What to work on ▸ All lines in the material below that hold "type" should be found and copied.

Input data ▸

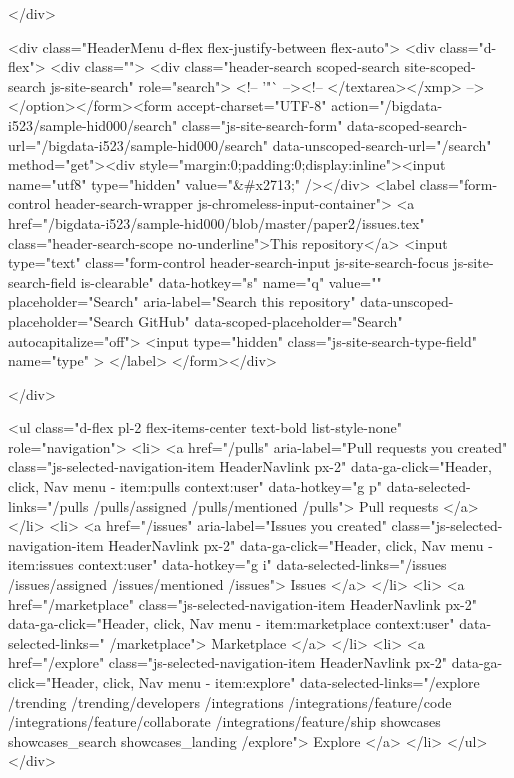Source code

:     </div>

    <div class="HeaderMenu d-flex flex-justify-between flex-auto">
      <div class="d-flex">
            <div class="">
              <div class="header-search scoped-search site-scoped-search js-site-search" role="search">
  <!-- '"` --><!-- </textarea></xmp> --></option></form><form accept-charset="UTF-8" action="/bigdata-i523/sample-hid000/search" class="js-site-search-form" data-scoped-search-url="/bigdata-i523/sample-hid000/search" data-unscoped-search-url="/search" method="get"><div style="margin:0;padding:0;display:inline"><input name="utf8" type="hidden" value="&#x2713;" /></div>
    <label class="form-control header-search-wrapper js-chromeless-input-container">
        <a href="/bigdata-i523/sample-hid000/blob/master/paper2/issues.tex" class="header-search-scope no-underline">This repository</a>
      <input type="text"
        class="form-control header-search-input js-site-search-focus js-site-search-field is-clearable"
        data-hotkey="s"
        name="q"
        value=""
        placeholder="Search"
        aria-label="Search this repository"
        data-unscoped-placeholder="Search GitHub"
        data-scoped-placeholder="Search"
        autocapitalize="off">
        <input type="hidden" class="js-site-search-type-field" name="type" >
    </label>
</form></div>

            </div>

          <ul class="d-flex pl-2 flex-items-center text-bold list-style-none" role="navigation">
            <li>
              <a href="/pulls" aria-label="Pull requests you created" class="js-selected-navigation-item HeaderNavlink px-2" data-ga-click="Header, click, Nav menu - item:pulls context:user" data-hotkey="g p" data-selected-links="/pulls /pulls/assigned /pulls/mentioned /pulls">
                Pull requests
</a>            </li>
            <li>
              <a href="/issues" aria-label="Issues you created" class="js-selected-navigation-item HeaderNavlink px-2" data-ga-click="Header, click, Nav menu - item:issues context:user" data-hotkey="g i" data-selected-links="/issues /issues/assigned /issues/mentioned /issues">
                Issues
</a>            </li>
                <li>
                  <a href="/marketplace" class="js-selected-navigation-item HeaderNavlink px-2" data-ga-click="Header, click, Nav menu - item:marketplace context:user" data-selected-links=" /marketplace">
                    Marketplace
</a>                </li>
            <li>
              <a href="/explore" class="js-selected-navigation-item HeaderNavlink px-2" data-ga-click="Header, click, Nav menu - item:explore" data-selected-links="/explore /trending /trending/developers /integrations /integrations/feature/code /integrations/feature/collaborate /integrations/feature/ship showcases showcases_search showcases_landing /explore">
                Explore
</a>            </li>
          </ul>
      </div>

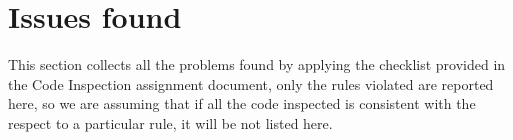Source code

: \break
\section{Issues found}
This section collects all the problems found by applying the checklist provided in the Code Inspection assignment document, only the rules violated are reported here, so we are assuming that if all the code inspected is consistent with the respect to a particular rule, it will be not listed here.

Answer to the problem ▸
  <!-- '"` --><!-- </textarea></xmp> --></option></form><form accept-charset="UTF-8" action="/bigdata-i523/sample-hid000/search" class="js-site-search-form" data-scoped-search-url="/bigdata-i523/sample-hid000/search" data-unscoped-search-url="/search" method="get"><div style="margin:0;padding:0;display:inline"><input name="utf8" type="hidden" value="&#x2713;" /></div>
      <input type="text"
        <input type="hidden" class="js-site-search-type-field" name="type" >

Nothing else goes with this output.